Live Review: Steel Panther at The Tabernacle

Steel Panther 2

It was 1986 all over again Wednesday, April 27, at The Tabernacle as the comedic, glam-metal tribute band Steel Panther stopped in Atlanta on their “All You Can Eat” US tour. Lead singer Michael Starr, guitarist Satchel, bassist Lexxi Foxx and drummer Stix Zadinia have built quite a cult following in their years together as a band, and their performances seem more like a gathering of friends than a traditional rock concert.

The general idea is that Steel Panther mixes raunchy humor and songs about sex acts and drugs with 80s-inspired “hair metal,” all to poke fun at how indulgent, cliche and over the top the music scene got back in the late 80s before Nirvana sent everyone packing. I myself was and still am a fan of many of those bands, so I guess I can appreciate Steel Panther’s tongue in cheek take on the scene.

I saw the band a few years ago, and since then not much has changed with their live set. Was it fun? Yes. Did they sound great? Yes. Did they perform well? Yes. Did they tell penis jokes and make fun of people in the audience? Yes. But now in their 8th year as Steel Panther, I guess I was hoping for something a little different. Here’s an example: the band has just released an all-acoustic live record called Live from Lexxi’s Mom’s Garage. Why not add a three or four song acoustic set in the middle of the show to promote the new album? Sure, they performed their acoustic song “Girl From Oklahoma,” but why not keep going? You know, have a sing-along with the audience, like they used to do years ago at The Viper Room in Los Angeles when they were known as Metal Skool. Sadly, it was basically the same show that I saw three years ago. But, like a good fart joke, even though you’ve heard it a million times it’s still pretty entertaining.

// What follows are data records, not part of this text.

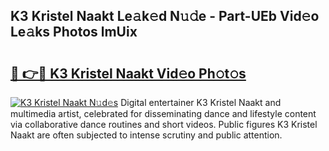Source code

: ## K3 Kristel Naakt Le𝚊k𝚎d N𝚞𝚍e - Part-UEb Vid𝚎o Le𝚊ks Photos lmUix

# <h2><a href="http://fb6p4c.evod.top/?m=K3+Kristel+Naakt">🔗 👉🔴 K3 Kristel Naakt Vid𝚎o Ph𝚘t𝚘s</a></h2>

[![K3 Kristel Naakt N𝚞d𝚎s](https://i.imgur.com/8V9OHl7.gif)](http://fb6p4c.evod.top/?m=K3+Kristel+Naakt)
Digital entertainer K3 Kristel Naakt and multimedia artist, celebrated for disseminating dance and lifestyle content via collaborative dance routines and short videos. Public figures K3 Kristel Naakt are often subjected to intense scrutiny and public attention. 
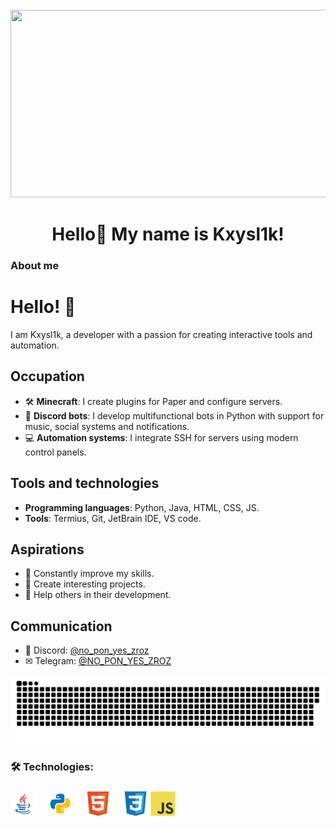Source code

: <br clear="both">

<div align="center">
  <img height="300" width="600" src="https://user-images.githubusercontent.com/74038190/225813708-98b745f2-7d22-48cf-9150-083f1b00d6c9.gif"  />
</div>

###

<h1 align="center">Hello👋 My name is Kxysl1k!</h1>

###

<h3 align="left">About me</h3>

###

# Hello! 👋

I am Kxysl1k, a developer with a passion for creating interactive tools and automation.

## Occupation
- 🛠 **Minecraft**: I create plugins for Paper and configure servers.
- 🤖 **Discord bots**: I develop multifunctional bots in Python with support for music, social systems and notifications.
- 💻 **Automation systems**: I integrate SSH for servers using modern control panels.

## Tools and technologies
- **Programming languages**: Python, Java, HTML, CSS, JS.
- **Tools**: Termius, Git, JetBrain IDE, VS code.

## Aspirations
- 🌟 Constantly improve my skills.
- 🔧 Create interesting projects.
- 🙏 Help others in their development.

## Communication
- 💬 Discord: [@no_pon_yes_zroz](https://discord.com/users/836647735809146930)
- ✉ Telegram: [@NO_PON_YES_ZROZ](https://discord.com/users/836647735809146930)

<p align="center">
 <img width="600" src="assets/github-snake.svg" alt="snake"/>
</p>

###

<h3 align="left">🛠 Technologies:</h3>

###

<div align="left">
  <img src="./assets/java.svg" height="40" alt="python logo"  />
  <img width="12" />
  <img src="./assets/python.svg" height="40" alt="python logo"  />
  <img width="12" />
  <img src="./assets/html5.svg" height="40" alt="html5 logo"  />
  <img width="12" />
  <img src="./assets/css3.svg" height="40" alt="css3 logo"  />
  <img src="./assets/javascript.svg" height="40" alt="javascript logo"  />
  <img width="12" />
</div>

###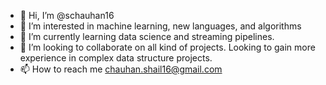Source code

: - 👋 Hi, I’m @schauhan16
- 👀 I’m interested in machine learning, new languages, and algorithms
- 🌱 I’m currently learning data science and streaming pipelines.
- 💞️ I’m looking to collaborate on all kind of projects. Looking to gain more experience in complex data structure projects.
- 📫 How to reach me chauhan.shail16@gmail.com

<!---
schauhan16/schauhan16 is a ✨ special ✨ repository because its `README.md` (this file) appears on your GitHub profile.
You can click the Preview link to take a look at your changes.
--->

All of the band’s most popular songs were there, including my personal favorite, “Just Like Tiger Woods.” “Party Like Tomorrow Is The End Of The World” should probably be the band’s theme song, because it sums up their vibe and the late 80s better than any other song in their catalog. “Girl From Oklahoma” started another long-lasting trend for the band’s live shows: inviting 20 to 30 of the ladies in the audience up on stage to dance, sing and flash body parts as the band performs.

So overall, a fun and entertaining night of adult humor and rock and roll.